In the summer when the draconian restrictions were lifted, it was tempting to treat myself to some sort of day trip. And do that I did with a trip to the Durdle Door stretch of the Jurassic Coast in Dorset. The most adventurous trip I have been on since that fateful set of circumstances in March. It may be some time till I venture on a similar day trip especially with BST giving way to GMT. But every now and then, an outdoor venture can do such wonders.

 

UNCERTANTIES

 

All of us are united in the hope of a return to normal in 2021, but when? I do not know. The other subject I dither and debate over is how and where and when I can regain my travel confidence. And I am sure many of you are too. The uncertainties and speculation prevails. Airport queues and check-ins are stressful and tedious enough as it is but can they get any worse? Thus ruining the travel experience more?

But remember what I said about travel energy and the adrenaline rush with it? That which motivates you, or at least motivates me with an equal mix of excitement and nerves? When the time comes for a trip will that feeling come back or will it feel like a chore?

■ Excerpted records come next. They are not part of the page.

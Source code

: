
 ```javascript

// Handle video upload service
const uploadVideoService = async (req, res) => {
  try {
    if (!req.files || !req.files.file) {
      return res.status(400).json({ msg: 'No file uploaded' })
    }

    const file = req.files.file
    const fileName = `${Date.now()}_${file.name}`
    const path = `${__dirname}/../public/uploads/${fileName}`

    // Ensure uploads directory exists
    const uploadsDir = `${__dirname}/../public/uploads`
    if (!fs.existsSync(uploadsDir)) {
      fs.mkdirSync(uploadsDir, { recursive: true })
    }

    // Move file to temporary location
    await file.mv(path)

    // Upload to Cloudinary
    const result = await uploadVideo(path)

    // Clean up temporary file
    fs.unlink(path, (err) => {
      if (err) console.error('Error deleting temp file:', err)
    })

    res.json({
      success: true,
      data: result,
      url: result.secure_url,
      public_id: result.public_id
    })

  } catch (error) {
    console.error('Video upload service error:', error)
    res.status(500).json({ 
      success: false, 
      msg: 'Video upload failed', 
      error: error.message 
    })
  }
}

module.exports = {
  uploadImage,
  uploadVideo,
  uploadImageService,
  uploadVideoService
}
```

That is why I try to keep into a mini habit of small trips for now just to keep the rhythm going. So there is less chance I will have anything that resembles a culture shock at an airport or train station, locations that were always my bread and butter.

It is beyond upsetting to hear about companies that have disappeared as a result of the pandemic. Especially in the travel industry. I wonder how many hotels, cafes or even other miscellaneous tourist attractions I enjoyed and visited in the past may have had to close their doors for good now.

 

COMING BACK: ONWARDS AND UPWARDS

 

As you can tell, the content and new blog posts have not come. I have many in draft but when is the best time for publishing? Sure, travel has been non-existent for me since March but there have been plenty of articles in the works relating to many destinations I visited in the last year. So, why haven’t you published anything, you may ask? Quite simply, with travel demand slumping this is not the best time.

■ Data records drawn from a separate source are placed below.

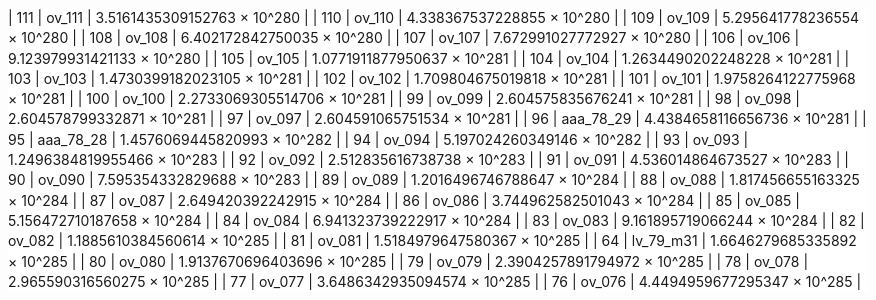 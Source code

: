 | 111 | ov_111 | 3.5161435309152763 × 10^280 |
| 110 | ov_110 | 4.338367537228855 × 10^280 |
| 109 | ov_109 | 5.295641778236554 × 10^280 |
| 108 | ov_108 | 6.402172842750035 × 10^280 |
| 107 | ov_107 | 7.672991027772927 × 10^280 |
| 106 | ov_106 | 9.123979931421133 × 10^280 |
| 105 | ov_105 | 1.0771911877950637 × 10^281 |
| 104 | ov_104 | 1.2634490202248228 × 10^281 |
| 103 | ov_103 | 1.4730399182023105 × 10^281 |
| 102 | ov_102 | 1.709804675019818 × 10^281 |
| 101 | ov_101 | 1.9758264122775968 × 10^281 |
| 100 | ov_100 | 2.2733069305514706 × 10^281 |
| 99 | ov_099 | 2.604575835676241 × 10^281 |
| 98 | ov_098 | 2.604578799332871 × 10^281 |
| 97 | ov_097 | 2.604591065751534 × 10^281 |
| 96 | aaa_78_29 | 4.4384658116656736 × 10^281 |
| 95 | aaa_78_28 | 1.4576069445820993 × 10^282 |
| 94 | ov_094 | 5.197024260349146 × 10^282 |
| 93 | ov_093 | 1.2496384819955466 × 10^283 |
| 92 | ov_092 | 2.512835616738738 × 10^283 |
| 91 | ov_091 | 4.536014864673527 × 10^283 |
| 90 | ov_090 | 7.595354332829688 × 10^283 |
| 89 | ov_089 | 1.2016496746788647 × 10^284 |
| 88 | ov_088 | 1.817456655163325 × 10^284 |
| 87 | ov_087 | 2.649420392242915 × 10^284 |
| 86 | ov_086 | 3.744962582501043 × 10^284 |
| 85 | ov_085 | 5.156472710187658 × 10^284 |
| 84 | ov_084 | 6.941323739222917 × 10^284 |
| 83 | ov_083 | 9.161895719066244 × 10^284 |
| 82 | ov_082 | 1.1885610384560614 × 10^285 |
| 81 | ov_081 | 1.5184979647580367 × 10^285 |
| 64 | lv_79_m31 | 1.6646279685335892 × 10^285 |
| 80 | ov_080 | 1.9137670696403696 × 10^285 |
| 79 | ov_079 | 2.3904257891794972 × 10^285 |
| 78 | ov_078 | 2.965590316560275 × 10^285 |
| 77 | ov_077 | 3.6486342935094574 × 10^285 |
| 76 | ov_076 | 4.4494959677295347 × 10^285 |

Whether you are reading this in the UK or wherever, every country in the world has limits on places where its citizens can travel without mandatory quarantine and the like and not surprisingly this is putting millions of people off. As for publishing so you all have some inspiration for when we can travel again, I would rather wait till the New Year. Otherwise in 2020 any content will feel lost and wasted with the inevitable decline in web traffic.

I am trying to see silver linings in all this. Perhaps this will encourage many of us not to ever take travel for granted again in any way, thus changing our behaviour patterns in subtle ways? After all the misery of 2020, all of us need that travel escape more than ever. And by planning prospective trips and swotting up on places that pique your interest, which could make the trips we deserve so much feel more special. Some have called it “revenge travel” but I prefer to use less vicious buzzwords to describe it. I will touch on that in a forthcoming post. And please God, 2021 can only be better than this horrid miserable year.

Light at the end of the tunnel
There is light at the end of the tunnel. There must be.